Responses are not routed according to the consistent hash, instead the VIA header includes a reference to the originating instance. Therefore, any response if routed to the correct instance and can be used to complete the transaction.

  • Provisional response
    a provisional response does not finish the transaction, but must be handled in the context of the ongoing dialog. Since the dialog is not yet replicated, it must be routed to the instance where the (early) dialog resides. Since the responses are already routed according to the beroute in the VIA header, there is no problem here.
  • Transaction Timeout
    When no response is received a transaction timeout occurs. The transaction timer is kept on the local instance, so the timeout will occur on the instance that started the transaction and the transaction can be completed.
  • CANCEL
    An INVITE transaction can be canceled by the UAC if the 200OK is not yet received. However, since the CANCEL is routed according the same DCR rules as the original INVITE and the consistent hash has changed during the quiescing, the CANCEL will be received on the wrong instance (an instance that does not have the transaction) and will be rejected by that instance (481 from the transaction manager).
    Ideally, the CANCEL should be routed to the same instance as where the INVITE was routed.

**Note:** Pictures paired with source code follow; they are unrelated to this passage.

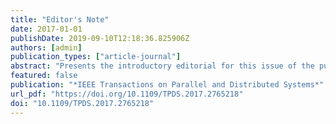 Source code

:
 ```yaml
---
title: "Editor's Note"
date: 2017-01-01
publishDate: 2019-09-10T12:18:36.825906Z
authors: [admin]
publication_types: ["article-journal"]
abstract: "Presents the introductory editorial for this issue of the publication."
featured: false
publication: "*IEEE Transactions on Parallel and Distributed Systems*"
url_pdf: "https://doi.org/10.1109/TPDS.2017.2765218"
doi: "10.1109/TPDS.2017.2765218"
---
```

However, it should be considered that an application always must be ready to accept a crossing of a CANCEL and the 200OK. It can respond to any 200OK or non-100 provisional response with a BYE.

  • PRACK
    An acknowledge of a provisional response (PRACK) is related to an early dialog and should be routed to the instance where this dialog resides. Since the prack is routed according to the contact (TS is UAS) or route (TS is proxy) that were received in the provisional response, they will currently be routed to the wrong instance. Therefore, the retransmissions of the provisional response would not be stopped.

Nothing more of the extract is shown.